### Plain-text document sources
* * *

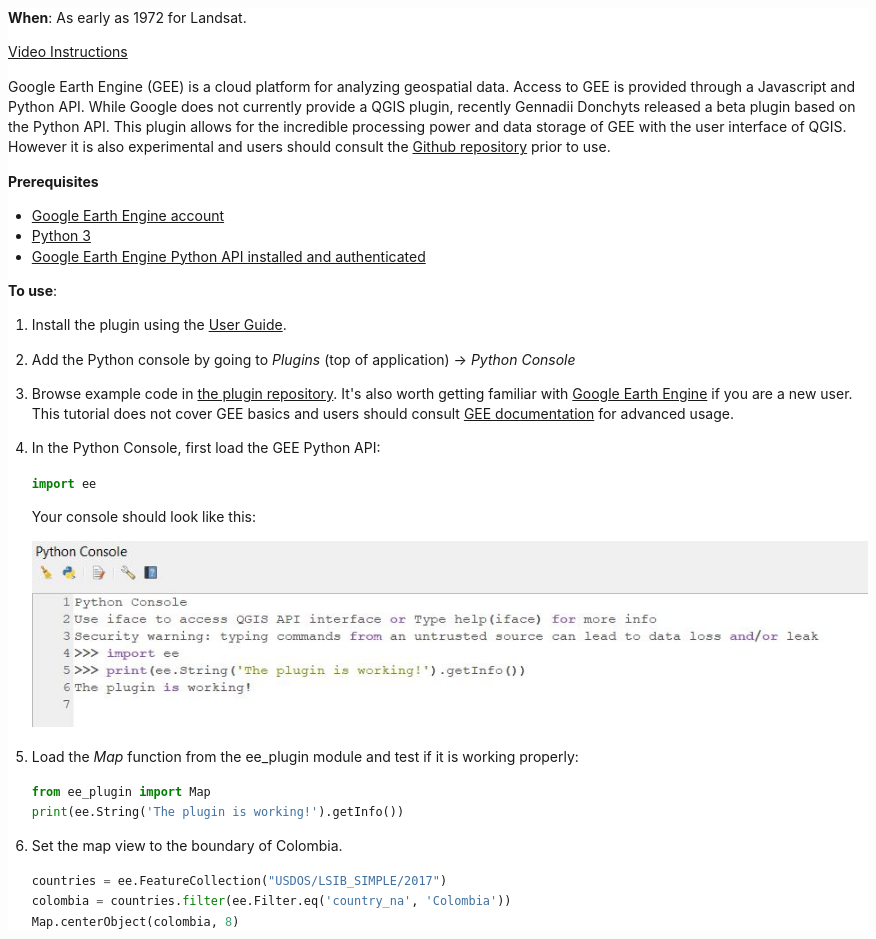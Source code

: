 **When**: As early as 1972 for Landsat.

[Video Instructions](https://www.youtube.com/watch?v=-6mEL2VQtYw)

Google Earth Engine (GEE) is a cloud platform for analyzing geospatial data. Access to GEE is provided through a Javascript and Python API. While Google does not currently provide a QGIS plugin, recently Gennadii Donchyts released a beta plugin based on the Python API. This plugin allows for the incredible processing power and data storage of GEE with the user interface of QGIS. However it is also experimental and users should consult the [Github repository](https:/github.com/gee-community/qgis-earthengine-plugin) prior to use. 

**Prerequisites**

- [Google Earth Engine account](https://signup.earthengine.google.com)
- [Python 3](https://www.python.org)
- [Google Earth Engine Python API installed and authenticated](https://developers.google.com/earth-engine/guides/python_install)

**To use**:

1. Install the plugin using the [User Guide](https:/gee-community.github.io/qgis-earthengine-plugin/). 
2. Add the Python console by going to *Plugins* (top of application) -> *Python Console*
3. Browse example code in [the plugin repository](https:/github.com/gee-community/qgis-earthengine-plugin/tree/master/examples). It's also worth getting familiar with [Google Earth Engine](https:/developers.google.com/earth-engine/guides) if you are a new user. This tutorial does not cover GEE basics and users should consult [GEE documentation](https:/developers.google.com/earth-engine/guides) for advanced usage. 
4. In the Python Console, first load the GEE Python API:
    ```python
    import ee
    ```
    Your console should look like this:

    ![](figures/m1.2/m1.2.2/gee1.JPG) 
5. Load the *Map* function from the ee_plugin module and test if it is working properly:

    ```python
    from ee_plugin import Map
    print(ee.String('The plugin is working!').getInfo())
    ```

6. Set the map view to the boundary of Colombia.

    ```python
    countries = ee.FeatureCollection("USDOS/LSIB_SIMPLE/2017")
    colombia = countries.filter(ee.Filter.eq('country_na', 'Colombia'))
    Map.centerObject(colombia, 8)
    ```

* * *

### WHAT TO DO
Your task is to write out the lines from the one with "3. Browse example" through the end of the records, exactly and with nothing added.

### ANSWER BELOW
3. Browse example code in [the plugin repository](https:/github.com/gee-community/qgis-earthengine-plugin/tree/master/examples). It's also worth getting familiar with [Google Earth Engine](https:/developers.google.com/earth-engine/guides) if you are a new user. This tutorial does not cover GEE basics and users should consult [GEE documentation](https:/developers.google.com/earth-engine/guides) for advanced usage. 
4. In the Python Console, first load the GEE Python API:
    ```python
    import ee
    ```
    Your console should look like this:

    ![](figures/m1.2/m1.2.2/gee1.JPG) 
5. Load the *Map* function from the ee_plugin module and test if it is working properly:

    ```python
    from ee_plugin import Map
    print(ee.String('The plugin is working!').getInfo())
    ```

6. Set the map view to the boundary of Colombia.

    ```python
    countries = ee.FeatureCollection("USDOS/LSIB_SIMPLE/2017")
    colombia = countries.filter(ee.Filter.eq('country_na', 'Colombia'))
    Map.centerObject(colombia, 8)
    ```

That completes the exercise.